M frowned. “More nonsense. Which fallacy is that?”
She walked around to get her balance back and noticed a new spiderbot wearing a silver funnel hat and carrying an oil can.
“I love this one because it’s close to several fallacies. Firstly, our friend number eleven again, Appeal to Authority, where you believe something just because your cousin’s friend from two towns over knows what he’s talking about because he was there. The second one is number twenty-five Ad Nauseum where a story gains credulity through repetition. If you say something often enough, people will believe it. The third fallacy is another one we’ve covered already…”
“Don’t Trust Anything Thomas Says,” she repeated with sarcasm.
He laughed, and the spiderbots chittered again.
“The give-away is the Med-Bay being isolated. You should have caught that, M. It’s not a simple Stitcher. It can’t do a thing without me.”
“Whatever. So, we should be at the asteroid by now, right?” she said.
“Well, not exactly.”
“So, where are we?”
“I…pulled out all the reactor safeties and turned back for Earth. We’re nearly there. I suppose we can turn around now that you’re done with your little holiday.”
“You were worried about me,” she accused grinning.
“No, I wasn’t,” he said with indignation, “I simply wanted to be ready for a replacement should that become necessary.”
“Liar. Why the hurry just to drop off a dead body?”
“I have submitted the request for a gravity assist maneuver around Earth so that we can get back on schedule,” he said, ignoring her.
“We have a schedule?”
“No, but I love speed. Speed is goo-ood. Speed is right! This might even be a personal-best for me.”
As they came around the planet in a close arc, Thomas accelerated like a rock in a slingshot.
“No - No - No! Oh, that’s disappointing. Missed it by one percent!”
“It’s over already? I didn’t feel a thing.” M said, surprised.

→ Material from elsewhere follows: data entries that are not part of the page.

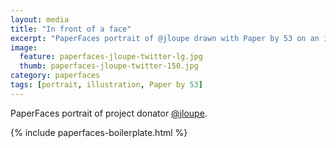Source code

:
 ```yaml
---
layout: media
title: "In front of a face"
excerpt: "PaperFaces portrait of @jloupe drawn with Paper by 53 on an iPad."
image: 
  feature: paperfaces-jloupe-twitter-lg.jpg
  thumb: paperfaces-jloupe-twitter-150.jpg
category: paperfaces
tags: [portrait, illustration, Paper by 53]
---
```


PaperFaces portrait of project donator [@jloupe](http://twitter.com/jloupe).

{% include paperfaces-boilerplate.html %}
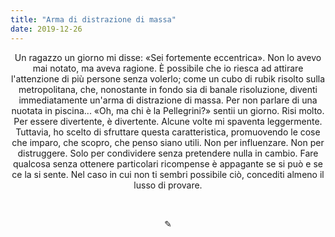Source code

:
 ```yaml
---
title: "Arma di distrazione di massa"
date: 2019-12-26
---
```

<div align="center">
Un ragazzo un giorno mi disse: «Sei fortemente eccentrica». Non lo avevo mai notato, ma aveva ragione. È possibile che io riesca ad attirare l'attenzione di più persone senza volerlo; come un cubo di rubik risolto sulla metropolitana, che, nonostante in fondo sia di banale risoluzione, diventi immediatamente un'arma di distrazione di massa. Per non parlare di una nuotata in piscina... «Oh, ma chi è la Pellegrini?» sentii un giorno. Risi molto. Per essere divertente, è divertente. Alcune volte mi spaventa leggermente. Tuttavia, ho scelto di sfruttare questa caratteristica, promuovendo le cose che imparo, che scopro, che penso siano utili. Non per influenzare. Non per distruggere. Solo per condividere senza pretendere nulla in cambio. Fare qualcosa senza ottenere particolari ricompense è appagante se si può e se ce la si sente. Nel caso in cui non ti sembri possibile ciò, concediti almeno il lusso di provare.
</div>

&nbsp;

<div align="center">
  ✎
</div>

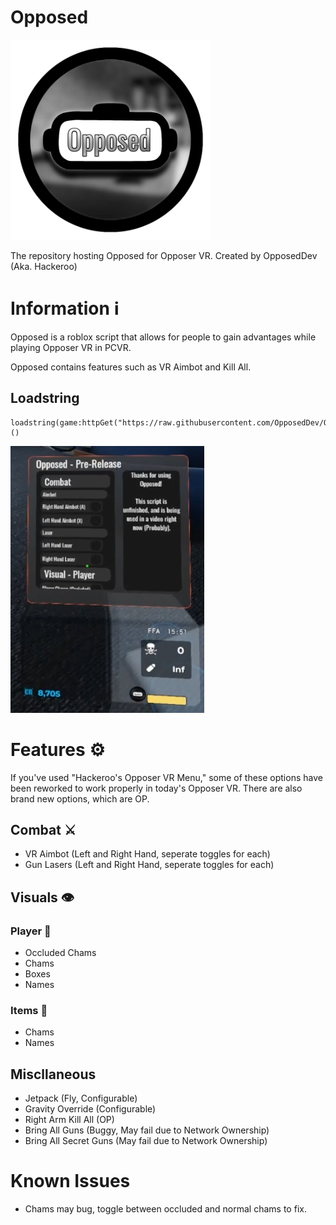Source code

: # Opposed
<img src="images/opposed.png" alt="Opposed Logo" width="320" height="320">

The repository hosting Opposed for Opposer VR. Created by OpposedDev (Aka. Hackeroo)

# Information ℹ️
Opposed is a roblox script that allows for people to gain advantages while playing Opposer VR in PCVR.

Opposed contains features such as VR Aimbot and Kill All.

## Loadstring
```
loadstring(game:httpGet("https://raw.githubusercontent.com/OpposedDev/Opposed/refs/heads/main/main/loader.lua"))()
```

![(Image of the Menu)](images/MenuPng.png)

# Features ⚙️
If you've used "Hackeroo's Opposer VR Menu," some of these options have been reworked to work properly in today's Opposer VR.
There are also brand new options, which are OP.

## Combat ⚔️
- VR Aimbot (Left and Right Hand, seperate toggles for each)
- Gun Lasers (Left and Right Hand, seperate toggles for each)

## Visuals 👁️
### Player 🚶
- Occluded Chams
- Chams
- Boxes
- Names

### Items 🍕
- Chams
- Names

## Miscllaneous
- Jetpack (Fly, Configurable)
- Gravity Override (Configurable)
- Right Arm Kill All (OP)
- Bring All Guns (Buggy, May fail due to Network Ownership)
- Bring All Secret Guns (May fail due to Network Ownership)

# Known Issues
- Chams may bug, toggle between occluded and normal chams to fix.
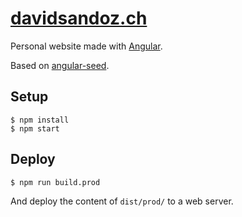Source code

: # [davidsandoz.ch](https://davidsandoz.ch)
Personal website made with [Angular](https://angular.io).

Based on [angular-seed](https://github.com/mgechev/angular-seed).

## Setup
```
$ npm install
$ npm start
```

## Deploy
```
$ npm run build.prod
```
And deploy the content of `dist/prod/` to a web server.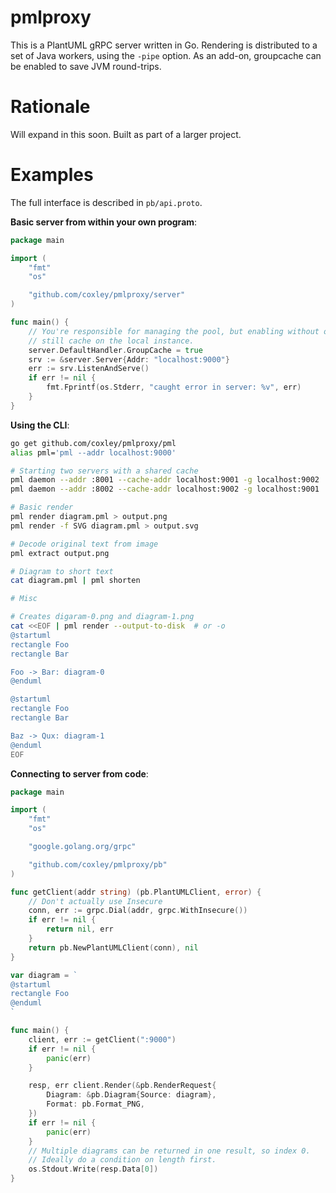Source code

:# pmlproxy

This is a PlantUML gRPC server written in Go. Rendering is distributed to a set
of Java workers, using the `-pipe` option. As an add-on, groupcache can be
enabled to save JVM round-trips.

# Rationale

Will expand in this soon. Built as part of a larger project.

# Examples

The full interface is described in `pb/api.proto`.

**Basic server from within your own program**:

```go
package main

import (
    "fmt"
    "os"

    "github.com/coxley/pmlproxy/server"
)

func main() {
    // You're responsible for managing the pool, but enabling without one will
    // still cache on the local instance.
    server.DefaultHandler.GroupCache = true
    srv := &server.Server{Addr: "localhost:9000"}
    err := srv.ListenAndServe()
    if err != nil {
        fmt.Fprintf(os.Stderr, "caught error in server: %v", err)
    }
}
```

**Using the CLI**:

```bash
go get github.com/coxley/pmlproxy/pml
alias pml='pml --addr localhost:9000'

# Starting two servers with a shared cache
pml daemon --addr :8001 --cache-addr localhost:9001 -g localhost:9002
pml daemon --addr :8002 --cache-addr localhost:9002 -g localhost:9001

# Basic render
pml render diagram.pml > output.png
pml render -f SVG diagram.pml > output.svg

# Decode original text from image
pml extract output.png

# Diagram to short text
cat diagram.pml | pml shorten

# Misc

# Creates digaram-0.png and diagram-1.png
cat <<EOF | pml render --output-to-disk  # or -o
@startuml
rectangle Foo
rectangle Bar

Foo -> Bar: diagram-0
@enduml

@startuml
rectangle Foo
rectangle Bar

Baz -> Qux: diagram-1
@enduml
EOF
```

**Connecting to server from code**:

```go
package main

import (
    "fmt"
    "os"

	"google.golang.org/grpc"

	"github.com/coxley/pmlproxy/pb"
)

func getClient(addr string) (pb.PlantUMLClient, error) {
    // Don't actually use Insecure
	conn, err := grpc.Dial(addr, grpc.WithInsecure())
	if err != nil {
		return nil, err
	}
	return pb.NewPlantUMLClient(conn), nil
}

var diagram = `
@startuml
rectangle Foo
@enduml
`

func main() {
    client, err := getClient(":9000")
    if err != nil {
        panic(err)
    }

    resp, err client.Render(&pb.RenderRequest{
        Diagram: &pb.Diagram{Source: diagram},
        Format: pb.Format_PNG,
    })
    if err != nil {
        panic(err)
    }
    // Multiple diagrams can be returned in one result, so index 0.
    // Ideally do a condition on length first.
    os.Stdout.Write(resp.Data[0])
}
```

“Oh, right. Sorry about that. I didn’t mean literally hang on. I keep a constant one gee inside for the comfort of my passengers.”
“Crew,” she corrected, but he ignored her.
“Although,” he laughed, “I discovered through experimentation that I could gradually increase it to one-point-five gees before Dennis noticed.”
“Hey Thomas,” she said in a serious tone, “Thanks - I owe you one.”
The sound of the reply from the committee filled the cabin. It said, “Asteroid Survey Ship Thomas is denied permission to perform gravity assist maneuver,” they both laughed.